Without warranting photography in the area in the meanwhile, this next image is from the late 1990s and shows the houses along the road at their original as-built sizes. Though already forty to fifty years old, these substantial four and five bed homes were still deemed generous family accommodation in what was by then firmly established as the Stockbroker Belt.


Across the 2000s, hastened by the establishment in the village of Chelsea Football Club's training ground and the associated influx of the super-rich, predatory developers began out-bidding anyone who might like to live in a house as it stood. Character homes with space in their gardens were being bought up and routinely doubled in size, many addresses returning to market with their price tag doubled or more and thus permanently changing the demographic of the area.
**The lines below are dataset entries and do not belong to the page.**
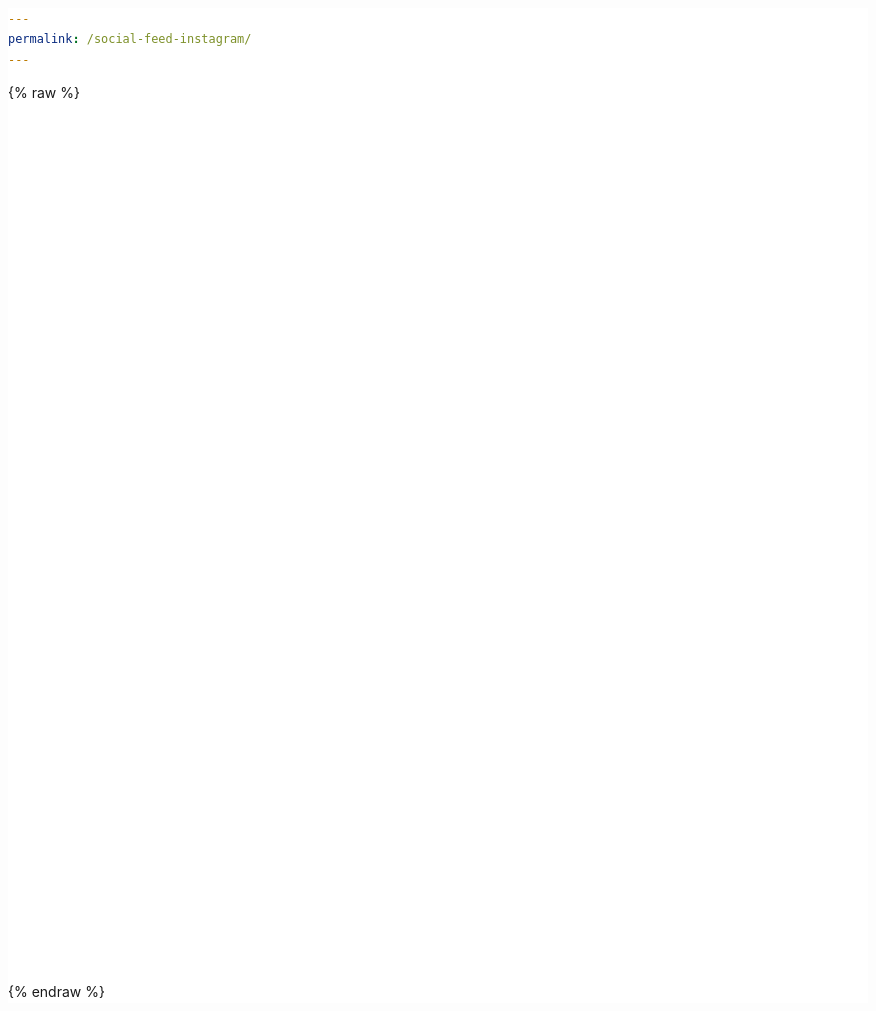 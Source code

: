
 ```yaml
---
permalink: /social-feed-instagram/
---
```


{% raw %}
<div class="block-grid-item">
    <a href="{{=it.link}}" target="blank" class="btn-tile is-static social-feed-element {{? !it.moderation_passed}} hidden{{?}}" dt-create="{{=it.dt_create}}" social-feed-id="{{=it.id}}">
        <span class="btn-tile-bg" style="background-image: url({{=it.attachment_url}})"></span>
        <img width="100%" src="/assets/img/layout/placeholder-instagram.png">
    </a>
</div>
{% endraw %}
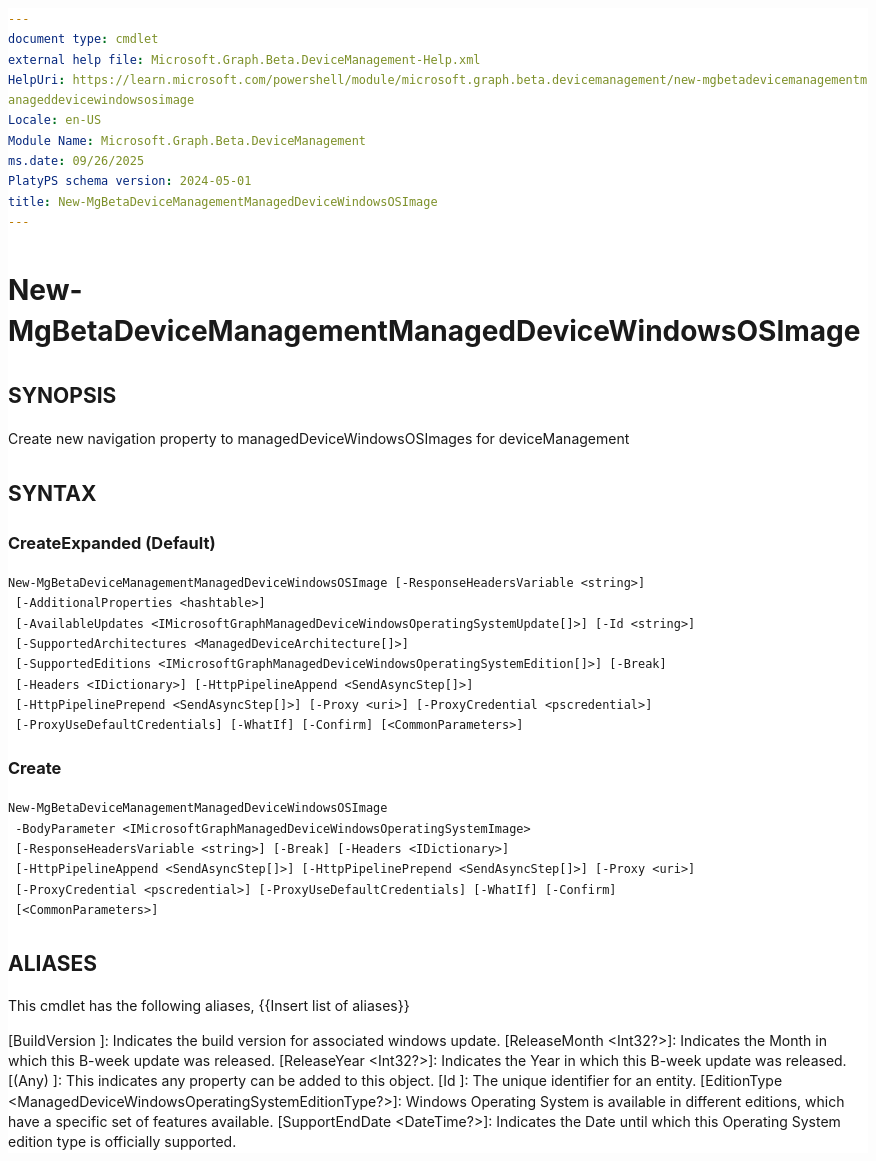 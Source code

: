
 ```yaml
---
document type: cmdlet
external help file: Microsoft.Graph.Beta.DeviceManagement-Help.xml
HelpUri: https://learn.microsoft.com/powershell/module/microsoft.graph.beta.devicemanagement/new-mgbetadevicemanagementmanageddevicewindowsosimage
Locale: en-US
Module Name: Microsoft.Graph.Beta.DeviceManagement
ms.date: 09/26/2025
PlatyPS schema version: 2024-05-01
title: New-MgBetaDeviceManagementManagedDeviceWindowsOSImage
---
```


# New-MgBetaDeviceManagementManagedDeviceWindowsOSImage

## SYNOPSIS

Create new navigation property to managedDeviceWindowsOSImages for deviceManagement

## SYNTAX

### CreateExpanded (Default)

```
New-MgBetaDeviceManagementManagedDeviceWindowsOSImage [-ResponseHeadersVariable <string>]
 [-AdditionalProperties <hashtable>]
 [-AvailableUpdates <IMicrosoftGraphManagedDeviceWindowsOperatingSystemUpdate[]>] [-Id <string>]
 [-SupportedArchitectures <ManagedDeviceArchitecture[]>]
 [-SupportedEditions <IMicrosoftGraphManagedDeviceWindowsOperatingSystemEdition[]>] [-Break]
 [-Headers <IDictionary>] [-HttpPipelineAppend <SendAsyncStep[]>]
 [-HttpPipelinePrepend <SendAsyncStep[]>] [-Proxy <uri>] [-ProxyCredential <pscredential>]
 [-ProxyUseDefaultCredentials] [-WhatIf] [-Confirm] [<CommonParameters>]
```

### Create

```
New-MgBetaDeviceManagementManagedDeviceWindowsOSImage
 -BodyParameter <IMicrosoftGraphManagedDeviceWindowsOperatingSystemImage>
 [-ResponseHeadersVariable <string>] [-Break] [-Headers <IDictionary>]
 [-HttpPipelineAppend <SendAsyncStep[]>] [-HttpPipelinePrepend <SendAsyncStep[]>] [-Proxy <uri>]
 [-ProxyCredential <pscredential>] [-ProxyUseDefaultCredentials] [-WhatIf] [-Confirm]
 [<CommonParameters>]
```

## ALIASES

This cmdlet has the following aliases,
  {{Insert list of aliases}}


  [BuildVersion <String>]: Indicates the build version for associated windows update.
  [ReleaseMonth <Int32?>]: Indicates the Month in which this B-week update was released.
  [ReleaseYear <Int32?>]: Indicates the Year in which this B-week update was released.
  [(Any) <Object>]: This indicates any property can be added to this object.
  [Id <String>]: The unique identifier for an entity.
  [EditionType <ManagedDeviceWindowsOperatingSystemEditionType?>]: Windows Operating System is available in different editions, which have a specific set of features available.
  [SupportEndDate <DateTime?>]: Indicates the Date until which this Operating System edition type is officially supported.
By 2010, our family house that had sat comfortably among its neighbours for almost half a century had become dwarfed by them and we were surrounded by people with attitudes very different from our own, necessarily so to have achieved the wherewithal to buy the bloated residences the developers created.


Don't imagine I was jealous of the new neighbours' houses, nor of their lives, though I did become irritated when our lack of liquid cash and our tendency not to waste what we had drew disapproving glances from them at our scruffy cars and weathered, once-white Critall windows. After all, we were no less conveniently located than them, didn't have so far to walk from room to room as they did, and, most important of all, we had trees.

All the trees that were on my father's building plot before he built our house still stood in its garden when he had need of houses no more and it came to us to sell. A few huge oaks, sixty years bigger than when he first saw them, were surrounded by their offsprung generations and interspersed with beech and birch, sweet chestnut and holly, and myriad others the names of which I never knew. If nature brought its seed, there it grew. And there I grew, too.


Thus it was only the changes to neighbouring properties, not to our own, that saw the value of my father's plot having risen come his death to more than we could afford to pay to keep it in our family.

Yet, saddest for me was not that our house would be lost to us come its sale, nor even that it would be demolished and no trace remain of it.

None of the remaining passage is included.